### [Description of the task]
The full listing is to be transcribed exactly, with each picture left out.

==============================

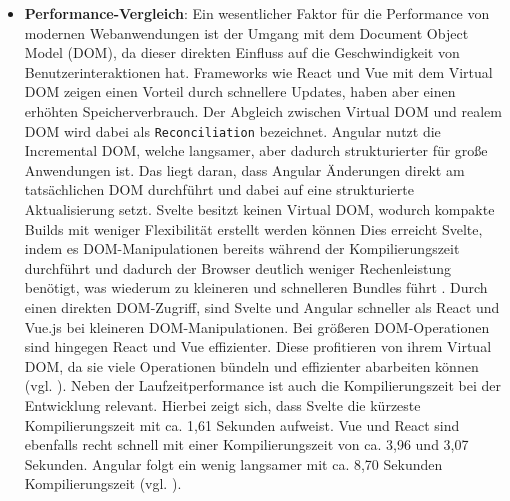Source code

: \documentclass[oneside]{ausarbeitung}
\begin{document}
\begin{itemize}
\item \textbf{Performance-Vergleich}: 
Ein wesentlicher Faktor für die Performance von modernen Webanwendungen ist der Umgang mit dem Document Object Model (DOM), da dieser direkten Einfluss auf die Geschwindigkeit von Benutzerinteraktionen hat. 
Frameworks wie React und Vue mit dem Virtual DOM zeigen einen Vorteil durch schnellere Updates, haben aber einen erhöhten Speicherverbrauch. Der Abgleich zwischen Virtual DOM und realem DOM wird dabei als \texttt{Reconciliation} bezeichnet. Angular nutzt die Incremental DOM, welche langsamer, aber dadurch strukturierter für große Anwendungen ist. Das liegt daran, dass Angular Änderungen direkt am tatsächlichen DOM durchführt und dabei auf eine strukturierte Aktualisierung setzt. Svelte besitzt keinen Virtual DOM, wodurch kompakte Builds mit weniger Flexibilität erstellt werden können\parencite[S.61]{js-framework-comparison}
Dies erreicht Svelte, indem es DOM-Manipulationen bereits während der Kompilierungszeit durchführt und dadurch der Browser deutlich weniger Rechenleistung benötigt, was wiederum zu kleineren und schnelleren Bundles führt \parencite[S.26]{comparison-frameworks-scalable-apps}. Durch einen direkten DOM-Zugriff, sind Svelte und Angular schneller als React und Vue.js bei kleineren DOM-Manipulationen. Bei größeren DOM-Operationen sind hingegen React und Vue effizienter. Diese profitieren von ihrem Virtual DOM, da sie viele Operationen bündeln und effizienter abarbeiten können (vgl. \autocite[S.60-62]{js-framework-comparison}). 
Neben der Laufzeitperformance ist auch die Kompilierungszeit bei der Entwicklung relevant. Hierbei zeigt sich, dass Svelte die kürzeste  Kompilierungszeit mit ca. 1,61 Sekunden aufweist. Vue und React sind ebenfalls recht schnell mit einer Kompilierungszeit von ca. 3,96 und 3,07 Sekunden. Angular folgt ein wenig langsamer mit ca. 8,70 Sekunden Kompilierungszeit (vgl. \autocite[S.65]{js-framework-comparison}).
    

\end{itemize}
\end{document}
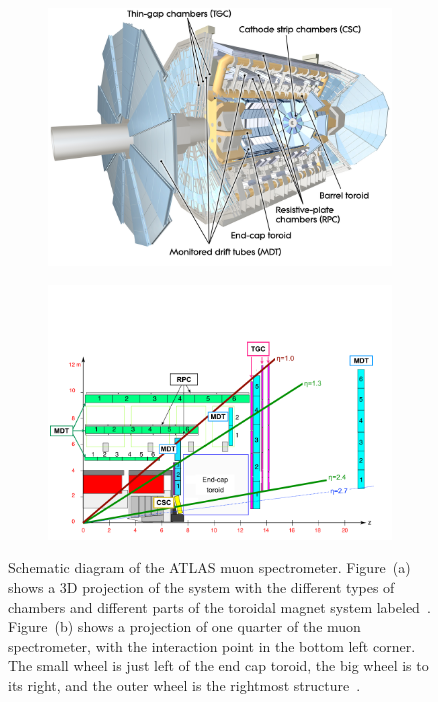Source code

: \begin{figure}
\centering
\begin{subfigure}{.5\textwidth}
  \centering
  \includegraphics[width=\linewidth]{figures/atlas_muon_spectrometer.jpg}
  \caption{}
  \label{fig:atlas_muon_spectrometer_3D}
\end{subfigure}%
\begin{subfigure}{.5\textwidth}
  \centering
  \includegraphics[width=\linewidth]{figures/atlas_old_muon_spec_quarter_cut_recolour.png}
  \caption{}
  \label{fig:atlas_muon_spectrometer_cut}
\end{subfigure}
\caption{Schematic diagram of the ATLAS muon spectrometer. Figure~(a) shows a 3D projection of the system with the different types of chambers and different parts of the toroidal magnet system labeled~\cite{collaboration_atlas_2008}. Figure~(b) shows a projection of one quarter of the muon spectrometer, with the interaction point in the bottom left corner. The small wheel is just left of the end cap toroid, the big wheel is to its right, and the outer wheel is the rightmost structure~\cite{atlas_performance_muon_trigger_2015}.}
\label{fig:atlas_muon_spectrometer}
\end{figure}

==============================

### [Problem solution]
Source code

: \documentclass[oneside]{ausarbeitung}
\begin{document}
\begin{itemize}
\item \textbf{Performance-Vergleich}: 
Ein wesentlicher Faktor für die Performance von modernen Webanwendungen ist der Umgang mit dem Document Object Model (DOM), da dieser direkten Einfluss auf die Geschwindigkeit von Benutzerinteraktionen hat. 
Frameworks wie React und Vue mit dem Virtual DOM zeigen einen Vorteil durch schnellere Updates, haben aber einen erhöhten Speicherverbrauch. Der Abgleich zwischen Virtual DOM und realem DOM wird dabei als \texttt{Reconciliation} bezeichnet. Angular nutzt die Incremental DOM, welche langsamer, aber dadurch strukturierter für große Anwendungen ist. Das liegt daran, dass Angular Änderungen direkt am tatsächlichen DOM durchführt und dabei auf eine strukturierte Aktualisierung setzt. Svelte besitzt keinen Virtual DOM, wodurch kompakte Builds mit weniger Flexibilität erstellt werden können\parencite[S.61]{js-framework-comparison}
Dies erreicht Svelte, indem es DOM-Manipulationen bereits während der Kompilierungszeit durchführt und dadurch der Browser deutlich weniger Rechenleistung benötigt, was wiederum zu kleineren und schnelleren Bundles führt \parencite[S.26]{comparison-frameworks-scalable-apps}. Durch einen direkten DOM-Zugriff, sind Svelte und Angular schneller als React und Vue.js bei kleineren DOM-Manipulationen. Bei größeren DOM-Operationen sind hingegen React und Vue effizienter. Diese profitieren von ihrem Virtual DOM, da sie viele Operationen bündeln und effizienter abarbeiten können (vgl. \autocite[S.60-62]{js-framework-comparison}). 
Neben der Laufzeitperformance ist auch die Kompilierungszeit bei der Entwicklung relevant. Hierbei zeigt sich, dass Svelte die kürzeste  Kompilierungszeit mit ca. 1,61 Sekunden aufweist. Vue und React sind ebenfalls recht schnell mit einer Kompilierungszeit von ca. 3,96 und 3,07 Sekunden. Angular folgt ein wenig langsamer mit ca. 8,70 Sekunden Kompilierungszeit (vgl. \autocite[S.65]{js-framework-comparison}).
    

\end{itemize}
\end{document}
Source code

: \begin{figure}
\centering
\begin{subfigure}{.5\textwidth}
  \centering
  \includegraphics[width=\linewidth]{figures/atlas_muon_spectrometer.jpg}
  \caption{}
  \label{fig:atlas_muon_spectrometer_3D}
\end{subfigure}%
\begin{subfigure}{.5\textwidth}
  \centering
  \includegraphics[width=\linewidth]{figures/atlas_old_muon_spec_quarter_cut_recolour.png}
  \caption{}
  \label{fig:atlas_muon_spectrometer_cut}
\end{subfigure}
\caption{Schematic diagram of the ATLAS muon spectrometer. Figure~(a) shows a 3D projection of the system with the different types of chambers and different parts of the toroidal magnet system labeled~\cite{collaboration_atlas_2008}. Figure~(b) shows a projection of one quarter of the muon spectrometer, with the interaction point in the bottom left corner. The small wheel is just left of the end cap toroid, the big wheel is to its right, and the outer wheel is the rightmost structure~\cite{atlas_performance_muon_trigger_2015}.}
\label{fig:atlas_muon_spectrometer}
\end{figure}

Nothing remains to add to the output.